Frustrated with the ways of the music industry, Benatar and Giraldo decided to finish the record before shopping it for a deal. “I’m not interested in that world,” she says. “I don’t need to be standing with a twenty-two-year-old who’s telling me what to do.”
Despite the need to get a deal ironed out, the couple is optimistic the record will be released in the first half of next year. “In a perfect world, it would be out May 1st,” Giraldo says. “We’ve written 100 percent of it, but probably only eighty percent of that will stick by the time we’re done. So we’ll need to write a few more songs.”

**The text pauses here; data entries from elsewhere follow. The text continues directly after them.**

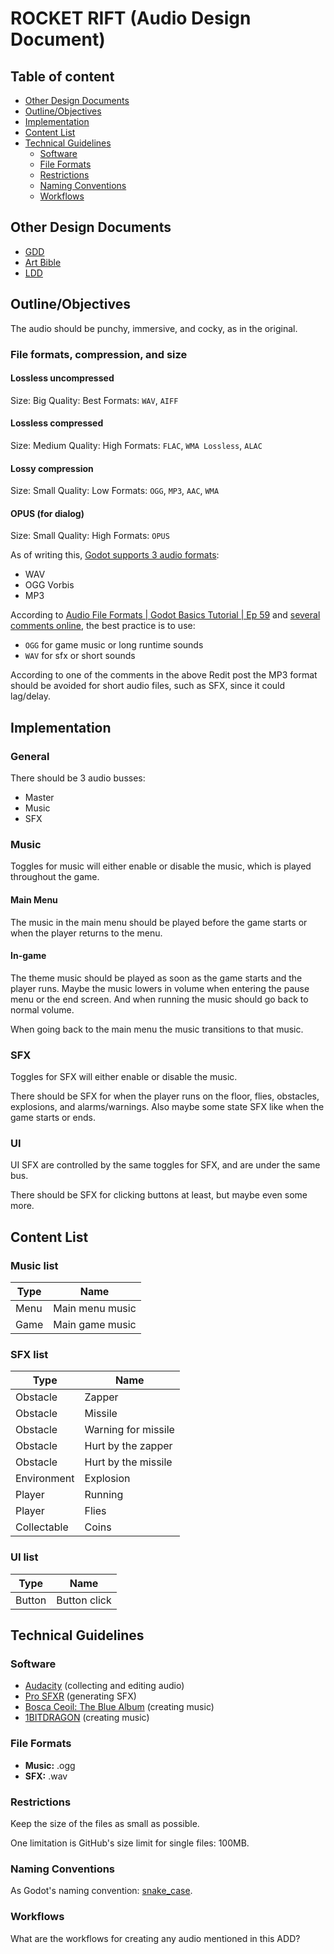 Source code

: # ROCKET RIFT (Audio Design Document)

## Table of content

- [Other Design Documents](#other-design-documents)
- [Outline/Objectives](#outlineobjectives)
- [Implementation](#implementation)
- [Content List](#content-list)
- [Technical Guidelines](#technical-guidelines)
  - [Software](#software)
  - [File Formats](#file-formats)
  - [Restrictions](#restrictions)
  - [Naming Conventions](#naming-conventions)
  - [Workflows](#workflows)

## Other Design Documents

- [GDD](../game-design-document/gdd.md)
- [Art Bible](../art-bible/art-bible.md)
- [LDD](../level-design-document/ldd.md)

## Outline/Objectives

The audio should be punchy, immersive, and cocky, as in the original.

### File formats, compression, and size

#### Lossless uncompressed

Size: Big
Quality: Best
Formats: `WAV`, `AIFF`

#### Lossless compressed

Size: Medium
Quality: High
Formats: `FLAC`, `WMA Lossless`, `ALAC`

#### Lossy compression

Size: Small
Quality: Low
Formats: `OGG`, `MP3`, `AAC`, `WMA`

#### OPUS (for dialog)

Size: Small
Quality: High
Formats: `OPUS`

As of writing this, [Godot supports 3 audio formats](https://docs.godotengine.org/en/stable/tutorials/assets_pipeline/importing_audio_samples.html):

- WAV
- OGG Vorbis
- MP3

According to [Audio File Formats | Godot Basics Tutorial | Ep 59](https://www.youtube.com/watch?v=ChJIKW2Y_U8) and [several comments online](https://www.reddit.com/r/godot/comments/s0p6ik/music_file_type_and_size/), the best practice is to use:

- `OGG` for game music or long runtime sounds
- `WAV` for sfx or short sounds

According to one of the comments in the above Redit post the MP3 format should be avoided for short audio files, such as SFX, since it could lag/delay.

## Implementation

### General

There should be 3 audio busses:

- Master
- Music
- SFX

### Music

Toggles for music will either enable or disable the music, which is played throughout the game.

#### Main Menu

The music in the main menu should be played before the game starts or when the player returns to the menu.

#### In-game

The theme music should be played as soon as the game starts and the player runs. Maybe the music lowers in volume when entering the pause menu or the end screen. And when running the music should go back to normal volume.

When going back to the main menu the music transitions to that music.

### SFX

Toggles for SFX will either enable or disable the music.

There should be SFX for when the player runs on the floor, flies, obstacles, explosions, and alarms/warnings. Also maybe some state SFX like when the game starts or ends.

### UI

UI SFX are controlled by the same toggles for SFX, and are under the same bus.

There should be SFX for clicking buttons at least, but maybe even some more.

## Content List

### Music list

| Type | Name |
|---|---|
| Menu | Main menu music |
| Game | Main game music |

### SFX list

| Type | Name |
|---|---|
| Obstacle | Zapper |
| Obstacle | Missile |
| Obstacle | Warning for missile |
| Obstacle | Hurt by the zapper |
| Obstacle | Hurt by the missile |
| Environment | Explosion |
| Player | Running |
| Player | Flies |
| Collectable | Coins |

### UI list

| Type | Name |
|---|---|
| Button | Button click |

## Technical Guidelines

### Software

- [Audacity](https://www.audacityteam.org/) (collecting and editing audio)
- [Pro SFXR](https://pro.sfxr.me/) (generating SFX)
- [Bosca Ceoil: The Blue Album](https://yurisizov.itch.io/boscaceoil-blue) (creating music)
- [1BITDRAGON](https://1bitdragon.com/) (creating music)

### File Formats

- **Music:** .ogg
- **SFX:** .wav

### Restrictions

Keep the size of the files as small as possible.

One limitation is GitHub's size limit for single files: 100MB.

### Naming Conventions

As Godot's naming convention: [snake_case](https://docs.godotengine.org/en/stable/tutorials/scripting/gdscript/gdscript_styleguide.html#naming-conventions).

### Workflows

What are the workflows for creating any audio mentioned in this ADD?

Among the songs Benatar says will make the record are the title track, which she describes as being about “my usual: empowerment and not taking crap from anyone”; “Sorry,” and “Out of the Ruins,” a song that holds particular poignancy for her.
“It’s a song about a couple in England who get together at the beginning of the Holocaust,” she explains. “They get separated and he goes looking for her, to no avail. The chorus goes, ‘Out of the ruins, he called her name/Echoing through the ruins/But no one answered.'”
In response to the September 11th tragedies, Benatar recorded a new single called “Christmas in America” that is due out in the coming weeks. “I can’t remember ever be affected by anything like that,” she says. “I grew up in New York and watched them build the towers.”
The couple also recently wrapped up filming a guest appearance on the Thanksgiving episode of the ABC sitcom Dharma and Greg. “We play ourselves,” Benatar explains. “We’re stranded in an airport with [sitcom characters, Dharma and Greg] and a couple that is going to get married. Dharma throws a wedding for them and we sing [the Carpenters’] ‘We’ve Only Just Begun.'” The episode airs November 20th. In appearing on the show, the couple joins some pretty heady company — Bob Dylan was the only other musician to appear on the series.
“Us and Bob Dylan,” Giraldo says. “That’s pretty good.”